## BRIEF
Set down, exactly as written, the lines from the top of the data to the line that holds "observation and prediction.", and omit the pictures.

-- DATA TO EXAMINE follows --

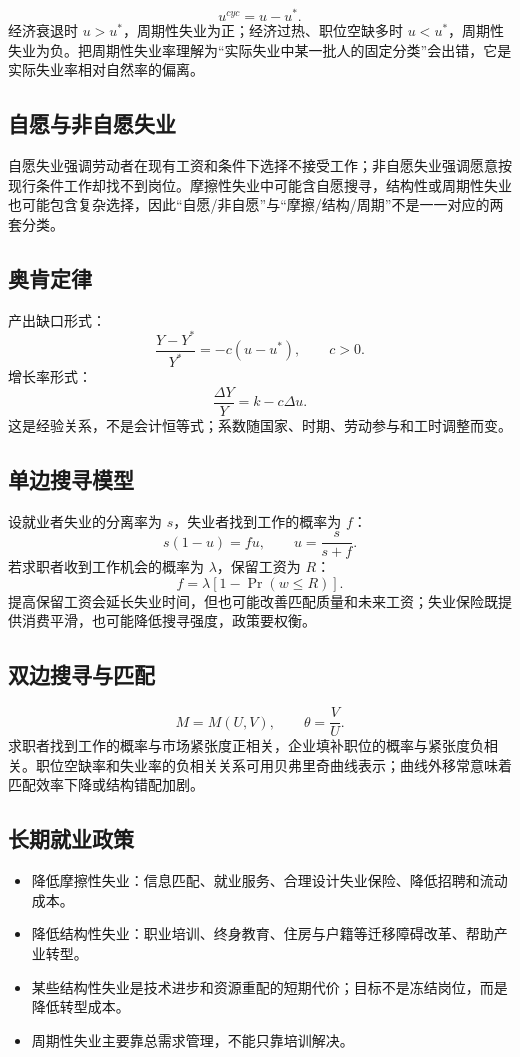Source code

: \documentclass[UTF8,11pt,a4paper]{ctexart}
\begin{document}
\begin{detailbox}[周期性失业率可以为负]
\[
u^{cyc}=u-u^*.
\]
经济衰退时 $u>u^*$，周期性失业为正；经济过热、职位空缺多时 $u<u^*$，周期性失业为负。把周期性失业率理解为“实际失业中某一批人的固定分类”会出错，它是实际失业率相对自然率的偏离。
\end{detailbox}

\subsection{自愿与非自愿失业}
自愿失业强调劳动者在现有工资和条件下选择不接受工作；非自愿失业强调愿意按现行条件工作却找不到岗位。摩擦性失业中可能含自愿搜寻，结构性或周期性失业也可能包含复杂选择，因此“自愿/非自愿”与“摩擦/结构/周期”不是一一对应的两套分类。

\subsection{奥肯定律}
产出缺口形式：
\[
\frac{Y-Y^*}{Y^*}=-c(u-u^*),\qquad c>0.
\]
增长率形式：
\[
\frac{\Delta Y}{Y}=k-c\Delta u.
\]
这是经验关系，不是会计恒等式；系数随国家、时期、劳动参与和工时调整而变。

\subsection{单边搜寻模型}
设就业者失业的分离率为 $s$，失业者找到工作的概率为 $f$：
\[
s(1-u)=fu,
\qquad
u=\frac{s}{s+f}.
\]
若求职者收到工作机会的概率为 $\lambda$，保留工资为 $R$：
\[
f=\lambda[1-\Pr(w\le R)].
\]
提高保留工资会延长失业时间，但也可能改善匹配质量和未来工资；失业保险既提供消费平滑，也可能降低搜寻强度，政策要权衡。

\subsection{双边搜寻与匹配}
\[
M=M(U,V),
\qquad \theta=\frac{V}{U}.
\]
求职者找到工作的概率与市场紧张度正相关，企业填补职位的概率与紧张度负相关。职位空缺率和失业率的负相关关系可用贝弗里奇曲线表示；曲线外移常意味着匹配效率下降或结构错配加剧。

\subsection{长期就业政策}
\begin{itemize}
  \item 降低摩擦性失业：信息匹配、就业服务、合理设计失业保险、降低招聘和流动成本。
  \item 降低结构性失业：职业培训、终身教育、住房与户籍等迁移障碍改革、帮助产业转型。
  \item 某些结构性失业是技术进步和资源重配的短期代价；目标不是冻结岗位，而是降低转型成本。
  \item 周期性失业主要靠总需求管理，不能只靠培训解决。
\end{itemize}
\end{document}
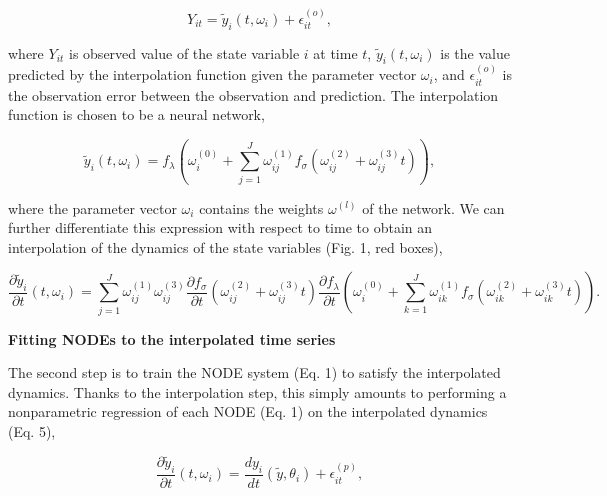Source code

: \documentclass[11pt, oneside]{article}
\begin{document}
\vspace{-0.5cm}
\begin{equation}
    Y_{it} = \tilde{y}_i(t,\omega_i) + \epsilon^{(o)}_{it},
\end{equation}

where $Y_{it}$ is observed value of the state variable $i$ at time $t$, $\tilde{y}_i(t,\omega_i)$ is the value predicted by the interpolation function given the parameter vector $\omega_i$, and $\epsilon^{(o)}_{it}$ is the observation error between the observation and prediction. 
The interpolation function is chosen to be a neural network,

\vspace{-0.5cm}
\begin{equation}
    \tilde{y}_i (t,\omega_i) = f_\lambda \left( \omega_i^{(0)} + \sum_{j=1}^{J} \omega^{(1)}_{ij} f_\sigma \left( \omega^{(2)}_{ij} + \omega^{(3)}_{ij} t \right) \right),
\end{equation}

where the parameter vector $\omega_i$ contains the weights $\omega^{(l)}$ of the network.
We can further differentiate this expression with respect to time to obtain an interpolation of the dynamics of the state variables (Fig. 1, red boxes), 

\vspace{-0.5cm}
\begin{equation}
    \frac{\partial \tilde{y}_i}{\partial t} (t, \omega_i) = \sum_{j=1}^{J} \omega^{(1)}_{ij} \omega^{(3)}_{ij} \frac{\partial f_\sigma}{\partial t} \left(\omega^{(2)}_{ij} + \omega^{(3)}_{ij} t \right) \frac{\partial f_\lambda}{\partial t} \left ( \omega^{(0)}_{i} + \sum_{k=1}^{J} \omega^{(1)}_{ik} f_\sigma \left( \omega^{(2)}_{ik} + \omega^{(3)}_{ik} t \right) \right ). 
\end{equation}

\textbf{Fitting NODEs to the interpolated time series}

The second step is to train the NODE system (Eq. 1) to satisfy the interpolated dynamics.
Thanks to the interpolation step, this simply amounts to performing a nonparametric regression of each NODE (Eq. 1) on the interpolated dynamics (Eq. 5),

\vspace{-0.5cm}
\begin{equation}
    \frac{\partial \tilde{y}_i}{\partial t} (t, \omega_i) = \frac{dy_i}{dt} \left( \tilde{y},\theta_i \right) + \epsilon^{(p)}_{it},
\end{equation}
\end{document}

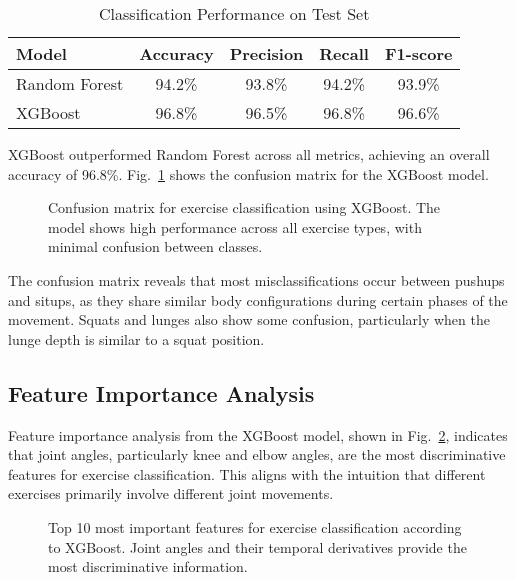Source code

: \documentclass[conference]{IEEEtran}
\begin{document}
\begin{table}[ht]
\centering
\caption{Classification Performance on Test Set}
\label{tab:classification_results}
\begin{tabular}{lcccc}
\toprule
\textbf{Model} & \textbf{Accuracy} & \textbf{Precision} & \textbf{Recall} & \textbf{F1-score} \\
\midrule
Random Forest & 94.2\% & 93.8\% & 94.2\% & 93.9\% \\
XGBoost & 96.8\% & 96.5\% & 96.8\% & 96.6\% \\
\bottomrule
\end{tabular}
\end{table}

XGBoost outperformed Random Forest across all metrics, achieving an overall accuracy of 96.8\%. Fig.~\ref{fig:confusion_matrix} shows the confusion matrix for the XGBoost model.

\begin{figure}[ht]
\centering

\caption{Confusion matrix for exercise classification using XGBoost. The model shows high performance across all exercise types, with minimal confusion between classes.}
\label{fig:confusion_matrix}
\end{figure}

The confusion matrix reveals that most misclassifications occur between pushups and situps, as they share similar body configurations during certain phases of the movement. Squats and lunges also show some confusion, particularly when the lunge depth is similar to a squat position.

\subsection{Feature Importance Analysis}
Feature importance analysis from the XGBoost model, shown in Fig.~\ref{fig:feature_importance}, indicates that joint angles, particularly knee and elbow angles, are the most discriminative features for exercise classification. This aligns with the intuition that different exercises primarily involve different joint movements.

\begin{figure}[ht]
\centering

\caption{Top 10 most important features for exercise classification according to XGBoost. Joint angles and their temporal derivatives provide the most discriminative information.}
\label{fig:feature_importance}
\end{figure}
\end{document}
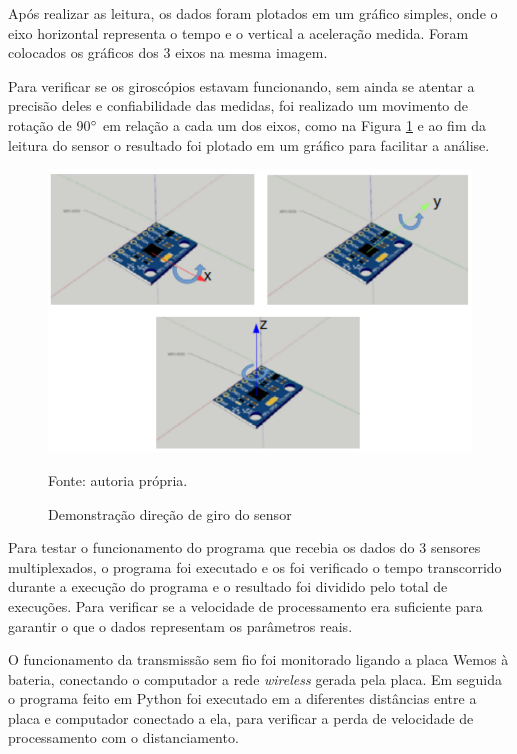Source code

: 	Após realizar as leitura, os dados foram plotados em um gráfico simples, onde o eixo horizontal representa o tempo e o vertical a aceleração medida. Foram colocados os gráficos dos 3 eixos na mesma imagem. 
	
	Para verificar se os giroscópios estavam funcionando, sem ainda se atentar a precisão deles e confiabilidade das medidas, foi realizado um movimento de rotação de 90$ \degree $ em relação a cada um dos eixos, como na Figura \ref{validacao_giro}  e ao fim da leitura do sensor o resultado foi plotado em um gráfico para facilitar a análise.
	
	\begin{figure}[h]
		\centering
		\includegraphics[keepaspectratio=true,scale=0.55]{figuras/validacao_giro.png}
		\caption{Demonstração direção de giro do sensor}
		Fonte: autoria própria. 
		\label{validacao_giro}	
	\end{figure}
	
	Para testar o funcionamento do programa que recebia os dados do 3 sensores multiplexados, o programa foi executado e os foi verificado o tempo transcorrido durante a execução do programa e o resultado foi dividido pelo total de execuções. Para verificar se a velocidade de processamento era suficiente para garantir o que o dados representam os parâmetros reais.
	
	O funcionamento da transmissão sem fio foi monitorado ligando a placa Wemos à bateria, conectando o computador a rede \textit{wireless} gerada pela placa. Em seguida o programa feito em Python foi executado em a diferentes distâncias entre a placa e computador conectado a ela, para verificar a perda de velocidade de processamento com o distanciamento.
	
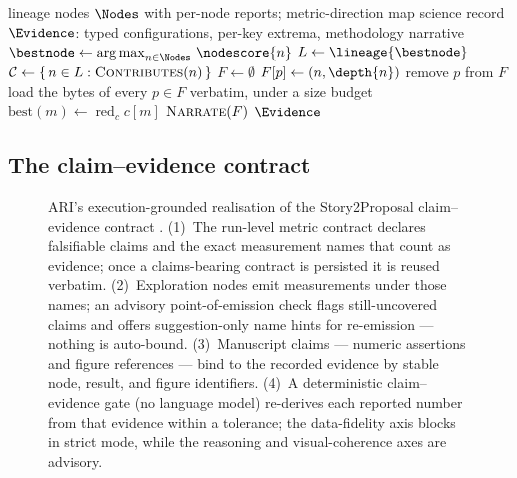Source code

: \begin{algorithm}[t]
\small
\caption{Evidence assembly (exploration $\to$ writer input).}
\label{alg:evidence-assembly}
\begin{algorithmic}[1]
\Require lineage nodes $\Nodes$ with per-node reports; metric-direction map
\Ensure  science record $\Evidence$: typed configurations, per-key
         extrema, methodology narrative
\State $\bestnode \gets \operatorname*{arg\,max}_{n \in \Nodes}\, \nodescore{n}$
\State $L \gets \lineage{\bestnode}$ 
\State $\mathcal{C} \gets \{\, n \in L : \textsc{Contributes}(n) \,\}$
\State $F \gets \emptyset$ 
      \State $F[p] \gets (n, \depth{n})$ 
    \EndIf
  \EndFor
    \State remove $p$ from $F$ 
  \EndFor
\EndFor
\State load the bytes of every $p \in F$ verbatim, under a size budget
  \State $\mathrm{best}(m) \gets \operatorname*{red}_{c} c[m]$
\EndFor
\State $\textsc{Narrate}(F)$
\State \Return $\Evidence$
\end{algorithmic}
\end{algorithm}

\subsection{The claim--evidence contract}\label{sec:paper:contract}

\begin{figure}[t]
  \centering
  \resizebox{\columnwidth}{!}{}
  \caption{ARI's execution-grounded realisation of the Story2Proposal
           claim--evidence contract \cite{qian2026story2proposal}.
           (1)~The run-level metric contract declares falsifiable claims
           and the exact measurement names that count as evidence; once a
           claims-bearing contract is persisted it is reused verbatim.
           (2)~Exploration nodes emit measurements under those names; an
           advisory point-of-emission check flags still-uncovered claims
           and offers suggestion-only name hints for re-emission ---
           nothing is auto-bound. (3)~Manuscript claims --- numeric
           assertions and figure references --- bind to the recorded
           evidence by stable node, result, and figure identifiers.
           (4)~A deterministic claim--evidence gate (no language model)
           re-derives each reported number from that evidence within a
           tolerance; the data-fidelity axis blocks in strict mode, while
           the reasoning and visual-coherence axes are advisory.}
  \label{fig:claim-evidence}
\end{figure}

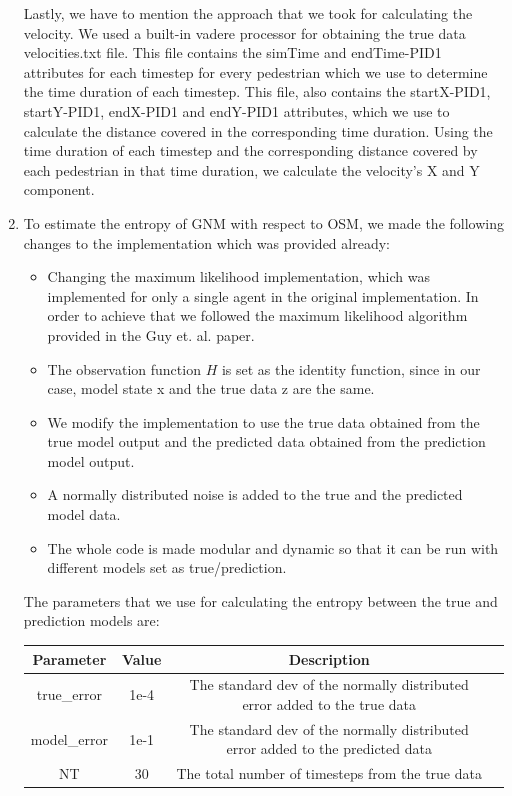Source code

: \documentclass[10pt,a4paper]{article}
\begin{document}
\begin{enumerate}
	Lastly, we have to mention the approach that we took for calculating the velocity. We used a built-in vadere processor for obtaining the true data velocities.txt file. This file contains the simTime and endTime-PID1 attributes for each timestep for every pedestrian which we use to determine the time duration of each timestep. This file, also contains the startX-PID1, startY-PID1, endX-PID1 and endY-PID1 attributes, which we use to calculate the distance covered in the corresponding time duration. Using the time duration of each timestep and the corresponding distance covered by each pedestrian in that time duration, we calculate the velocity's X and Y component. 
	\item To estimate the entropy of GNM with respect to OSM, we made the following changes to the implementation which was provided already:
	\begin{itemize}
		\item Changing the maximum likelihood implementation, which was implemented for only a single agent in the original implementation. In order to achieve that we followed the maximum likelihood algorithm provided in the Guy et. al. paper. 
		\item The observation function $H$ is set as the identity function, since in our case, model state x and the true data z are the same.
		\item We modify the implementation to use the true data obtained from the true model output and the predicted data obtained from the prediction model output.
		\item A normally distributed noise is added to the true and the predicted model data.
		\item The whole code is made modular and dynamic so that it can be run with different models set as true/prediction. 
	\end{itemize}
	The parameters that we use for calculating the entropy between the true and prediction models are:
	 \begin{center}
	\begin{tabular}{ |c|c|c|c| } 
	\hline
	Parameter & Value & Description \\
	\hline\hline
	true\_error & 1e-4 & The standard dev of the normally distributed error added to the true data \\ 
	model\_error & 1e-1 & The standard dev of the normally distributed error added to the predicted data \\ 
	NT & 30 & The total number of timesteps from the true data \\ 

\end{tabular}
\end{center}
\end{enumerate}
\end{document}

-- DATA TO EXAMINE concluded --

## EXPECTED ANSWER
Source code

: \documentclass[UTF8,11pt,a4paper]{ctexart}
\begin{document}
\begin{detailbox}[周期性失业率可以为负]
\[
u^{cyc}=u-u^*.
\]
经济衰退时 $u>u^*$，周期性失业为正；经济过热、职位空缺多时 $u<u^*$，周期性失业为负。把周期性失业率理解为“实际失业中某一批人的固定分类”会出错，它是实际失业率相对自然率的偏离。
\end{detailbox}

\subsection{自愿与非自愿失业}
自愿失业强调劳动者在现有工资和条件下选择不接受工作；非自愿失业强调愿意按现行条件工作却找不到岗位。摩擦性失业中可能含自愿搜寻，结构性或周期性失业也可能包含复杂选择，因此“自愿/非自愿”与“摩擦/结构/周期”不是一一对应的两套分类。

\subsection{奥肯定律}
产出缺口形式：
\[
\frac{Y-Y^*}{Y^*}=-c(u-u^*),\qquad c>0.
\]
增长率形式：
\[
\frac{\Delta Y}{Y}=k-c\Delta u.
\]
这是经验关系，不是会计恒等式；系数随国家、时期、劳动参与和工时调整而变。

\subsection{单边搜寻模型}
设就业者失业的分离率为 $s$，失业者找到工作的概率为 $f$：
\[
s(1-u)=fu,
\qquad
u=\frac{s}{s+f}.
\]
若求职者收到工作机会的概率为 $\lambda$，保留工资为 $R$：
\[
f=\lambda[1-\Pr(w\le R)].
\]
提高保留工资会延长失业时间，但也可能改善匹配质量和未来工资；失业保险既提供消费平滑，也可能降低搜寻强度，政策要权衡。

\subsection{双边搜寻与匹配}
\[
M=M(U,V),
\qquad \theta=\frac{V}{U}.
\]
求职者找到工作的概率与市场紧张度正相关，企业填补职位的概率与紧张度负相关。职位空缺率和失业率的负相关关系可用贝弗里奇曲线表示；曲线外移常意味着匹配效率下降或结构错配加剧。

\subsection{长期就业政策}
\begin{itemize}
  \item 降低摩擦性失业：信息匹配、就业服务、合理设计失业保险、降低招聘和流动成本。
  \item 降低结构性失业：职业培训、终身教育、住房与户籍等迁移障碍改革、帮助产业转型。
  \item 某些结构性失业是技术进步和资源重配的短期代价；目标不是冻结岗位，而是降低转型成本。
  \item 周期性失业主要靠总需求管理，不能只靠培训解决。
\end{itemize}
\end{document}
Source code

: \documentclass[11pt, oneside]{article}
\begin{document}
\vspace{-0.5cm}
\begin{equation}
    Y_{it} = \tilde{y}_i(t,\omega_i) + \epsilon^{(o)}_{it},
\end{equation}

where $Y_{it}$ is observed value of the state variable $i$ at time $t$, $\tilde{y}_i(t,\omega_i)$ is the value predicted by the interpolation function given the parameter vector $\omega_i$, and $\epsilon^{(o)}_{it}$ is the observation error between the observation and prediction. 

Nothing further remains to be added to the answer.